» **AIM OF THE TASK**
Filter the records below for the word "performed". Keep each line that has it.

» **INFORMATION SHOWN**
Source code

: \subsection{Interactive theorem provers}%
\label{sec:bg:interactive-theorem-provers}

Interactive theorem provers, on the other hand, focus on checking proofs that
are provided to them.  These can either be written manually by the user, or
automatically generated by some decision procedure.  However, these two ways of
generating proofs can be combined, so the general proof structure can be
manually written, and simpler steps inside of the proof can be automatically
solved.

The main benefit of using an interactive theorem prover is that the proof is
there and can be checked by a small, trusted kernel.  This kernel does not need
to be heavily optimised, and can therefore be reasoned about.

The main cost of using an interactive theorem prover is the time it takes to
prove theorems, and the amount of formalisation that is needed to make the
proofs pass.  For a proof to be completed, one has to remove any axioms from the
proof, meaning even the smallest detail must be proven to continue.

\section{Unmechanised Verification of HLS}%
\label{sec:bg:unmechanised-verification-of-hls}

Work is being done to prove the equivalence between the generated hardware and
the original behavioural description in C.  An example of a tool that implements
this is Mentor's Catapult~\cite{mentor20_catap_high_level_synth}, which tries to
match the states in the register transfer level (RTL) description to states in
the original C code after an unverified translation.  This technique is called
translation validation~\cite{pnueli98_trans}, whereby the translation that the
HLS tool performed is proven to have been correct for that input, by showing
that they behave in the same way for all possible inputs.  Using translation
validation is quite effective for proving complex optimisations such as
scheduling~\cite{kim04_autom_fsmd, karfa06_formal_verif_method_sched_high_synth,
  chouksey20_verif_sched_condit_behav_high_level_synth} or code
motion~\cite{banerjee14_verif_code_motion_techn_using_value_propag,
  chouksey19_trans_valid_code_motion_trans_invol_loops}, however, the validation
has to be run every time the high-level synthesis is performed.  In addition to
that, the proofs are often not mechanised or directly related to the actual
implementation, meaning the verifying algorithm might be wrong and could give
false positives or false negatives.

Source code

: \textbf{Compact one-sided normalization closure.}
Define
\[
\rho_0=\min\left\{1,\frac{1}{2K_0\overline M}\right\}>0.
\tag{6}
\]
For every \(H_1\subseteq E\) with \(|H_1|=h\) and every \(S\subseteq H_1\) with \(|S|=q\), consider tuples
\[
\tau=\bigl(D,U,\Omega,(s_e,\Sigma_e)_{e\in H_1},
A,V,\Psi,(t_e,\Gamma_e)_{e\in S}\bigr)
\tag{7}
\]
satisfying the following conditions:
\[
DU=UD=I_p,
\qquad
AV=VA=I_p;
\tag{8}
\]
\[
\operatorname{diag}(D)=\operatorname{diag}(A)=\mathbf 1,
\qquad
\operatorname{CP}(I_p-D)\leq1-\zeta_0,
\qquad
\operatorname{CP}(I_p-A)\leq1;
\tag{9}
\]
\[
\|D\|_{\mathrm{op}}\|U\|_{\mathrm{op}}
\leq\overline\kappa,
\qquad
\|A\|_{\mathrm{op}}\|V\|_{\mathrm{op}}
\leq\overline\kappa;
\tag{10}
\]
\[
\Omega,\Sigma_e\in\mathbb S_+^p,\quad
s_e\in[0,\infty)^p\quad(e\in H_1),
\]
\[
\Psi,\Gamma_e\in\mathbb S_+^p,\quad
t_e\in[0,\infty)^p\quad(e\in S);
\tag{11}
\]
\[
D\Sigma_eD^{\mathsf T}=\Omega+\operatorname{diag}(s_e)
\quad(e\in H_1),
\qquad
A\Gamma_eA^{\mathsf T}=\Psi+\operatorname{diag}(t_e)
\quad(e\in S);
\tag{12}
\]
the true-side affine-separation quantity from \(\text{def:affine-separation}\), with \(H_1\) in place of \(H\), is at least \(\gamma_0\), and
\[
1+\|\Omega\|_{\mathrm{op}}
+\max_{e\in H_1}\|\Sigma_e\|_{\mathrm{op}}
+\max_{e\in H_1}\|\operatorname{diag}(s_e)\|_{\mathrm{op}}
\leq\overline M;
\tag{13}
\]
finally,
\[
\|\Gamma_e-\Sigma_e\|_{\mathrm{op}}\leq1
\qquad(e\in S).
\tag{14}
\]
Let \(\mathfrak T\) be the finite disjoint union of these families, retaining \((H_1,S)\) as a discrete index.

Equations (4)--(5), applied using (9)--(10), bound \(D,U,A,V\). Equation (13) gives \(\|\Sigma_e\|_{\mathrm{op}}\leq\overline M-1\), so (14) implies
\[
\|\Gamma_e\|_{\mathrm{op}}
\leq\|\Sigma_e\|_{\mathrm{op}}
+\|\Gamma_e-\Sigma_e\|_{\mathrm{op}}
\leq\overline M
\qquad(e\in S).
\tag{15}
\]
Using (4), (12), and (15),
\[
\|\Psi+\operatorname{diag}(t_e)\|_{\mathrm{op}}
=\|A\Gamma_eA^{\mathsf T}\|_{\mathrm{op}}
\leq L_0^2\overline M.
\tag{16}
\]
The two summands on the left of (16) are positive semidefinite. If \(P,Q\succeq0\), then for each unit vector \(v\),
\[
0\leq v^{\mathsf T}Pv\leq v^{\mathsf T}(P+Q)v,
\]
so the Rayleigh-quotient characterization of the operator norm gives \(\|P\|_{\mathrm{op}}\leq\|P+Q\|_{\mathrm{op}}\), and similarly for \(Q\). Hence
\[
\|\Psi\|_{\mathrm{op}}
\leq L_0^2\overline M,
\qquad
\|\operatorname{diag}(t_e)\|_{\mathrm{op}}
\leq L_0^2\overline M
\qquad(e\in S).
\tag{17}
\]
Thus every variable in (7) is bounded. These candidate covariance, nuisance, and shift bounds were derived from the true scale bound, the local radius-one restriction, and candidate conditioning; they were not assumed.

» **ANSWER FOR THE TASK**
HLS tool performed is proven to have been correct for that input, by showing
has to be run every time the high-level synthesis is performed.  In addition to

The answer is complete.